Exercise Programming
Today we had "exercise programming", with scenarios from the manual.
"Susan" was a 38 year old woman who wanted to lose 8-10kg and "tone up tummy, hips and thighs" and said "I don't want to get too big and muscley." Susan was played by Noodles, which made for a strange experience - she had remarkably low bodyfat and narrow hips for a woman, and seemed embarrassed to be there. My first thought was having her do squats, deadlifts, and so on, but of course I want her to come back, so I figured, you have to balance what is actually good for them with what they'll actually stick with.
So I assigned her machine bench press, dumbell bent over rows, dumbell lunges, and crunches, followed by some time on the stepper. Really she needs a more resistance work than that, but what I've noticed around the gym is that the women doing both resistance and cardio in the same workout, if they're pressed for time or tired... they drop the weights and just do cardio. And if they're given just resistance work they don't do
any, they drop it all and do cardio.
So you have to keep it short and simple. And the lunges and stepper would give her a bit of a burn in her bum and thighs and make her feel she's worked out.
The other scenario was Anthony, a 34 year old bloke who'd played lots of football and wanted bigger chesticles. Well, easy there, big compound lifts, he'll enjoy that. After I wrote up the full-body workout she wanted me to write up a split routine. "What for? Can he bench his own weight for reps? Squat double his weight once? Pointless."
"No, it can be useful for him."
"Why? It says he's not done much gym work. The point of split routines is that you've worked that part so hard, it won't have recovered by the next workout - so you work something else instead. So you bring in splits when the person can work with really great intensity. That's not this guy. Maybe after his first year of training, but not now."

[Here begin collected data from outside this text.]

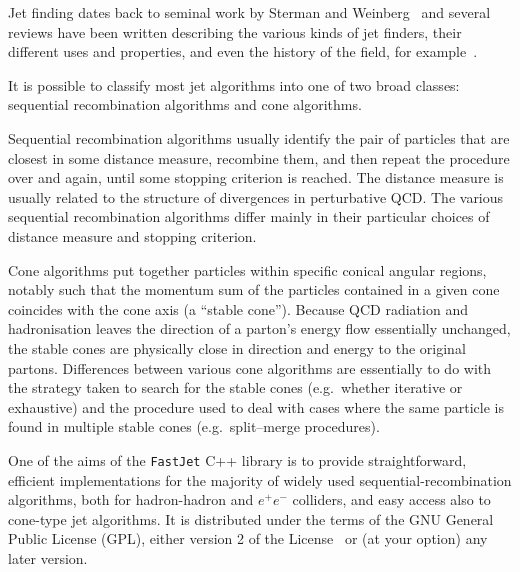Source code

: \documentclass[12pt,a4]{article}
\newcommand{\fastjet}{\texttt{FastJet}\xspace}
\begin{document}
Jet finding dates back to seminal work by Sterman and
Weinberg~\cite{StermanWeinberg} and several reviews have been written
describing the various kinds of jet finders, their different uses and
properties, and even the history of the
field, for example~\cite{Moretti:1998qx,RunII-jet-physics,Ellis:2007ib,Salam:2009jx,Ali:2010tw}.

It is possible to classify most jet algorithms into one of two broad
classes: sequential recombination algorithms and cone algorithms.

Sequential recombination algorithms usually identify the pair of
particles that are closest in some distance measure, recombine them,
and then repeat the procedure over and again, until some stopping
criterion is reached. 
%
The distance measure is usually related to the structure of
divergences in perturbative QCD.
%
The various sequential recombination algorithms differ mainly in their
particular choices of distance measure and stopping criterion.

Cone algorithms put together particles within specific conical angular
regions, notably such that the momentum sum of the particles contained
in a given cone coincides with the cone axis (a ``stable cone'').
%
Because QCD radiation and hadronisation leaves the direction of a
parton's energy flow essentially unchanged, the stable cones are
physically close in direction and energy to the original partons.
%
Differences between various cone algorithms are essentially to do with
the strategy taken to search for the stable cones (e.g.\ whether
iterative or exhaustive) and the procedure used to deal with cases
where the same particle is found in multiple stable cones (e.g.\
split--merge procedures).

One of the aims of the \fastjet C++ library is to provide
straightforward, efficient implementations for the majority of widely
used sequential-recombination algorithms, both for hadron-hadron and
$e^+e^-$ colliders, and easy access also to cone-type jet algorithms.
%
It is distributed under the terms of the GNU General Public License
(GPL), either version 2 of the License~\cite{GPLv2} or (at your
option) any later version.
\end{document}

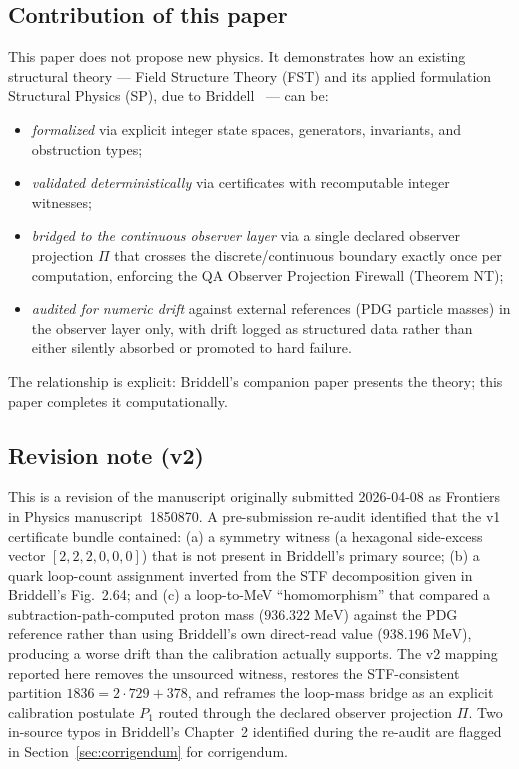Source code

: \documentclass[12pt,a4paper]{article}
\begin{document}
\subsection{Contribution of this paper}

This paper does not propose new physics. It demonstrates how an existing
structural theory --- Field Structure Theory (FST) and its applied
formulation Structural Physics (SP), due to Briddell~\cite{briddellbook2020,
briddell2026} --- can be:
\begin{itemize}[nosep]
  \item \emph{formalized} via explicit integer state spaces, generators,
        invariants, and obstruction types;
  \item \emph{validated deterministically} via certificates with
        recomputable integer witnesses;
  \item \emph{bridged to the continuous observer layer} via a single
        declared observer projection $\Pi$ that crosses the discrete/continuous
        boundary exactly once per computation, enforcing the QA Observer
        Projection Firewall (Theorem NT);
  \item \emph{audited for numeric drift} against external references (PDG
        particle masses) in the observer layer only, with drift logged as
        structured data rather than either silently absorbed or promoted to
        hard failure.
\end{itemize}
The relationship is explicit: Briddell's companion paper presents the
theory; this paper completes it computationally.

\subsection{Revision note (v2)}

This is a revision of the manuscript originally submitted 2026-04-08
as Frontiers in Physics manuscript~1850870. A pre-submission re-audit
identified that the v1 certificate bundle contained: (a) a symmetry
witness (a hexagonal side-excess vector $[2,2,2,0,0,0]$) that is not
present in Briddell's primary source; (b) a quark loop-count
assignment inverted from the STF decomposition given in Briddell's
Fig.~2.64; and (c) a loop-to-MeV ``homomorphism'' that compared a
subtraction-path-computed proton mass ($936.322\;\mathrm{MeV}$)
against the PDG reference rather than using Briddell's own
direct-read value ($938.196\;\mathrm{MeV}$), producing a worse drift
than the calibration actually supports. The v2 mapping reported here
removes the unsourced witness, restores the STF-consistent partition
$1836 = 2 \cdot 729 + 378$, and reframes the loop-mass bridge as an
explicit calibration postulate $P_1$ routed through the declared
observer projection $\Pi$. Two in-source typos in Briddell's
Chapter~2 identified during the re-audit are flagged in
Section~\ref{sec:corrigendum} for corrigendum.
\end{document}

"Well, not necessarily. Lots of people do splits early on."
"Yes, and lots of people get no results."
"Well it's a useful exercise to design a split programme anyway."
"Okay."
The workouts I wrote up and the reasoning behind them were good, the teacher said. Again, all this is with the idea that you ask them their goals, write up the workout, show them through it, and then leave them to it. It's very different if the instructor is there supervising the whole time, you can get them to do all sorts of useful stuff then.
This is an idea that was new to Soviet Boxer, too. He was saying that these were all basic exercises, what a 7 year old could do. In the former Eastern bloc countries, every school has a gymnasium - with vaulting horses and rings and everything, gymnastics is a part of every day. We had to explain that this isn't so in Australia, we're a country of lazy cripples, so we have to keep it slow and simple
And again, in these gymnasiums the students would be constantly supervised. This is very different from mainstream gyms. It's a different approach.
Teachers
The place has apparently hired a new teacher to replace the one or two who've bailed on us, and this one sat in on us - they've not decided timetables yet.

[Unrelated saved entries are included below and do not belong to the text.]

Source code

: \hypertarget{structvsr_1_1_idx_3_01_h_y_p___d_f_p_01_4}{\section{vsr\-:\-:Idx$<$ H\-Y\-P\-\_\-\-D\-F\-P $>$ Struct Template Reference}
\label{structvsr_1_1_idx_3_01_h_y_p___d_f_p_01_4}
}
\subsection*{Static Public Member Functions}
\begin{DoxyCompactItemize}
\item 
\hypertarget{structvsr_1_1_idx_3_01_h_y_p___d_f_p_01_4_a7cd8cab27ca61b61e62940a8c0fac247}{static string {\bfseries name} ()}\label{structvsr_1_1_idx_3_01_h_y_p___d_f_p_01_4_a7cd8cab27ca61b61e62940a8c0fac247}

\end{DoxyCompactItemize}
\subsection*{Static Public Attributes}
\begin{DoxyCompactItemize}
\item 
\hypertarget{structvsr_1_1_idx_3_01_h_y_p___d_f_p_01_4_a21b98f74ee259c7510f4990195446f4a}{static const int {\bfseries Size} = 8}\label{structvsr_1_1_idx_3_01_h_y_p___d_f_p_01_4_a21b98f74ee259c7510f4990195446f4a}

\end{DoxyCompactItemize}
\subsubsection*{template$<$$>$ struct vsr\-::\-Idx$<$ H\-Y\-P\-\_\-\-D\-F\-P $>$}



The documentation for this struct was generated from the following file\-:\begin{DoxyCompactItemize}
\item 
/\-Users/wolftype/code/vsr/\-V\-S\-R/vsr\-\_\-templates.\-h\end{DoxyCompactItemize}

Two... um, "remarkable" comments I heard from teachers today:
"What are 21s?" [described by Fadi
here, for those who don't know], and
"You can't deadlift? Doesn't matter, deadlifts are overrated anyway."
I didn't pursue this second one, but I will in the future. So I'm not surprised a PT didn't know what Crossfit was. It's as I've said before about the class: some people run off as soon as they can, others hang around to ask questions and further their knowledge.
I see now the purpose of the Continuing Education Credits required to keep membership of Fitness Australia... to try to minimise these strange little gaps in people's knowledge.